◆ INFORMATION SHOWN
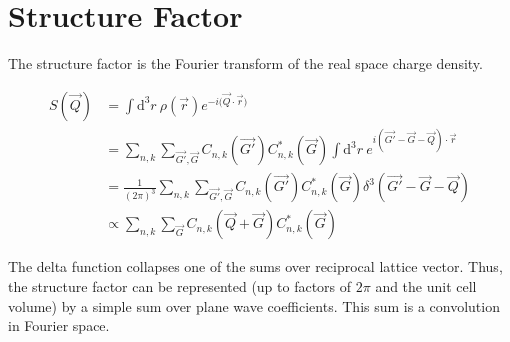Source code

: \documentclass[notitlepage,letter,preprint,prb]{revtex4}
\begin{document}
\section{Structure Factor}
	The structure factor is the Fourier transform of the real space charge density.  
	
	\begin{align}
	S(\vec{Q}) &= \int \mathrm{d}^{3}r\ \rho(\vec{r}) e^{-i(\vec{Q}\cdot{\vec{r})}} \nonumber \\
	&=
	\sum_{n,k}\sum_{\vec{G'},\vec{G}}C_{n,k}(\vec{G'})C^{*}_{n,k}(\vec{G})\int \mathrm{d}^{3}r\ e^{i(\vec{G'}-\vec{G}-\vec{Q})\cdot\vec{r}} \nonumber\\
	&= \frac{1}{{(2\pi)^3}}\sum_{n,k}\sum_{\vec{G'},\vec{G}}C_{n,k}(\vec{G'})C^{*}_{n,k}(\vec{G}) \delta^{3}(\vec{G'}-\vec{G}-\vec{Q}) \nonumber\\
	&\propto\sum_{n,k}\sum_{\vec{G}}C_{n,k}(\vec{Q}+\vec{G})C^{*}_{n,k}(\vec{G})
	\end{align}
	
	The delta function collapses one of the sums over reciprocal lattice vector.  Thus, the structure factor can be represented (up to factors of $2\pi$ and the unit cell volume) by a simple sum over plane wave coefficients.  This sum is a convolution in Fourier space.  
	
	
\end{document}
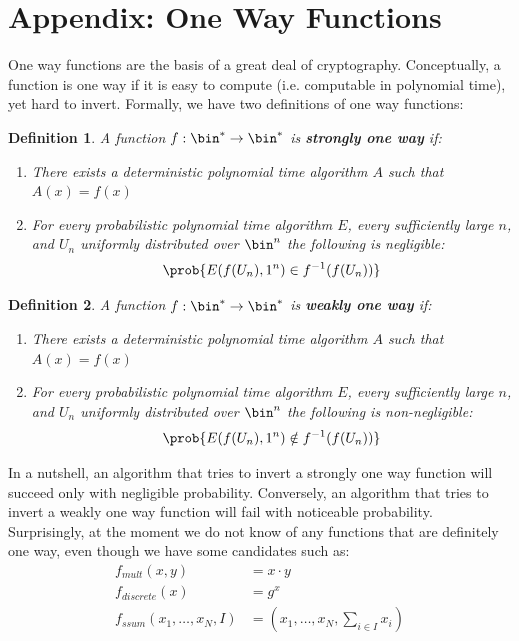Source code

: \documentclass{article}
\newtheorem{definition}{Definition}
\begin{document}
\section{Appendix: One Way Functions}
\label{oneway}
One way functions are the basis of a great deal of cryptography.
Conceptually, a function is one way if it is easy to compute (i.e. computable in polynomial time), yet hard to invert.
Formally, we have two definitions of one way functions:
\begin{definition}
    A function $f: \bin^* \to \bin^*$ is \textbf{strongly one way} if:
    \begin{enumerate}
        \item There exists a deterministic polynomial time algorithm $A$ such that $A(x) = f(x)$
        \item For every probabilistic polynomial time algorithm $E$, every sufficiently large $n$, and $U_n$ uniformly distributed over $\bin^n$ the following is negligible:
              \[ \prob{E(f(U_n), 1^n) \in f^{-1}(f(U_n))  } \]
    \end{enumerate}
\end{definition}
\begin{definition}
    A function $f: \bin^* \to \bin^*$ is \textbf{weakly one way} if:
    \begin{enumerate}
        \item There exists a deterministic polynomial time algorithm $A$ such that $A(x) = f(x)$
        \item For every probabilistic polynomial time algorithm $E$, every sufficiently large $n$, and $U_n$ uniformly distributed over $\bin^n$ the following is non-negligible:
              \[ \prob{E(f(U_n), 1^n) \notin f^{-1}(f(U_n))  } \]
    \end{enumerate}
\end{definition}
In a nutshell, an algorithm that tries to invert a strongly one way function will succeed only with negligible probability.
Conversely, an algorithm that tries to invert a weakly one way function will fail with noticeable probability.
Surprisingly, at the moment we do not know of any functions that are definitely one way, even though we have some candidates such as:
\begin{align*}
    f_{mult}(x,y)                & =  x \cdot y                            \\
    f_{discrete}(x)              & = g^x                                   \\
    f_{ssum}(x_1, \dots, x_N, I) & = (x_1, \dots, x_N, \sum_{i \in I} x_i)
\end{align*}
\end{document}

◆ HOW TO COMPLETE THIS TASK
Tally the lines of the material above that include the word "with", then state that tally alone.

◆ THE COMPLETED TASK
2